Le « vendredi noir » sur les marchés généré par le Brexit a été sévère, mais si son ampleur rappelle Lehman Brothers, le système financier ne semble pas menacé à ce stade, la crise étant surtout de nature politique.
Les investisseurs n’avaient en effet pas connu de tels soubresauts depuis la crise financière de 2008 marquée par la chute de la banque d’affaires Lehman Brothers et la crise de la dette en zone euro qui a connu son point d’orgue à l’été 2011.
Mais si les séquelles du plongeon boursier de vendredi et les incertitudes tant économiques que politiques liées à la sortie du Royaume-Uni de l’Union européenne peuvent se faire sentir encore un certain temps, il est difficile à ce stade de parler de nouvelle crise financière.
« Nous n’assistons pas à des ventes de panique » et « ce n’est pas un cycle à la Lehman Brothers qui vient de s’ouvrir, avec des effets en cascade et de défauts d’émetteurs de dette en perspective », souligne Alain Zeitouni, directeur des gestions pour Russell Investments France, basé à Londres.
« Le mouvement est d’une ampleur très forte mais ce n’est pas catastrophique pour l’heure », relève aussi Laurent Clavel, économiste chez Axa IM, ajoutant que « c’est beaucoup moins grave que le krach qui a suivi Lehman et que l’épisode de l’été 2011 ».
Contrairement à la crise de Lehman, ce n’est pas l’avenir du système financier qui a vacillé vendredi matin.
En 2007-2008, le sol se dérobait sous les pieds des investisseurs, qui redoutaient que la planète finance soit emportée par la crise des « subprime » et les difficultés des banques.
Le Brexit fait surtout peser de lourds enjeux politiques sur la construction européenne, voire sur la place de la City, mais ne remet pas en cause pour l’heure la stabilité financière mondiale.
Les économistes d’Oxford Economics écartent d’ailleurs la possibilité que le Brexit soit « un moment Lehman », estimant qu’il « faudrait vraiment que beaucoup de choses tournent mal au même moment » pour que l’ensemble du système soit frappé de façon « irréversible ».
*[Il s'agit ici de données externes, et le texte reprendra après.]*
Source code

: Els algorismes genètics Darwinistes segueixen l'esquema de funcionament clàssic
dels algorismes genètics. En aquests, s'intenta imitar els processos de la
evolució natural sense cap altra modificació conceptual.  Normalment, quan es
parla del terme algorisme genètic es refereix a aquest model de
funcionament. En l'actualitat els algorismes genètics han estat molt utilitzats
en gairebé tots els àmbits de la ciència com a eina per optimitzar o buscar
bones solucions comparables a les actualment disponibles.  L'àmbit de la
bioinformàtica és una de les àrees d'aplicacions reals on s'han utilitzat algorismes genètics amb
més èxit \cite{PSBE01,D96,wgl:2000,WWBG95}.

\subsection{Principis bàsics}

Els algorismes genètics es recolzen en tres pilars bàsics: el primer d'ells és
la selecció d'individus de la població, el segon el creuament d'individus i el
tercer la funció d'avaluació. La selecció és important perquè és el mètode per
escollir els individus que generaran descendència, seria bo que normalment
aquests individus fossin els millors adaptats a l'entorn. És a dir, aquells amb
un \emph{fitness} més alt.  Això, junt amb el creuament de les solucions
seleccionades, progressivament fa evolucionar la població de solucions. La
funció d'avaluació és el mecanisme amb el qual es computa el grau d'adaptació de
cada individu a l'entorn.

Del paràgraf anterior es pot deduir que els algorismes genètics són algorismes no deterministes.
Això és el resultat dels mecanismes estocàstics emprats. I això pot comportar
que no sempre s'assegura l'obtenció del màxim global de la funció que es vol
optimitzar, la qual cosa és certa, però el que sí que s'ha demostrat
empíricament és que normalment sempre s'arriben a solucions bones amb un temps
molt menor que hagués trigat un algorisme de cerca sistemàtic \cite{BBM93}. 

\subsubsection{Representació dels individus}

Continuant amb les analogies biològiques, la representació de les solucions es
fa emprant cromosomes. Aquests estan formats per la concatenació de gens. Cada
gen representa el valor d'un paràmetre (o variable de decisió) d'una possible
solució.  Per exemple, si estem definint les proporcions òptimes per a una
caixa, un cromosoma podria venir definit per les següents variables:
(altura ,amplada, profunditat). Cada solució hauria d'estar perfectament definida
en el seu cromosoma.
De même, il est encore prématuré de parler de crise économique à l’échelle mondiale, les grandes puissances, à l’exception du Royaume-Uni, semblant à l’abri d’un fort ralentissement.
« Attacher sa ceinture »
« Ce n’est pas un choc mondial », résume M. Clavel, l’impact attendu étant certes négatif mais pas considérable sur l’économie de la zone euro, alors que les conséquences sur l’économie américaine devraient être limitées.
Wall Street a d’ailleurs accusé nettement moins le coup vendredi que les places européennes.
Il reste que « cette accumulation de facteurs d’incertitudes n’envoie pas un bon signal à des investisseurs internationaux quand il s’agit d’envisager des implantations en Europe ou des investissements », nuance Franck Dixmier, directeur mondial des gestions obligataires chez Allianz GI.
En outre, énorme différence avec 2008 et 2011, les politiques monétaires sont très accommodantes, notamment en zone euro avec la Banque centrale européenne (BCE) qui rachète de la dette à tour de bras.
« La crise, elle est politique », résume M. Zeitouni, ce qui n’est pas forcément une bonne nouvelle pour les marchés.
« Autant il est possible d’estimer des pertes financières, autant il est très compliqué d’estimer les conséquences politiques. Nous sommes plutôt sur un temps long par rapport à un temps court qui est celui de la réaction des investisseurs qui sont pris à contre-pied », souligne M. Dixmier.
« Les réactions politiques vont être scrutées, notamment sur le futur de la zone euro et de l’Union européenne », prévient ainsi M. Clavel.
Il faudra également surveiller les décisions des grands investisseurs, comme les fonds de pension et les assurances « qui n’ont pas l’habitude de réagir à chaud », selon M. Dixmier.
Le premier gestionnaire d’actifs au monde, le géant américain BlackRock, a toutefois déjà prévenu que le Brexit « ne modifiait pas la gestion des actifs de ses clients en Europe ».
Mais si les banques continuent d’être chahutées en Bourse, des questions pourraient se poser sur leur capacité à prêter normalement à l’économie.
S’ils échappent à une crise financière, les marchés pourraient donc connaître de forts soubresauts et leur comportement dans les prochains jours sera crucial.
« Le marché entre vraiment dans l’incertitude et l’inconnu. On peut s’attendre à des répliques », selon M. Dixmier. Autrement dit, résume-t-il, « il faut quand même attacher sa ceinture ».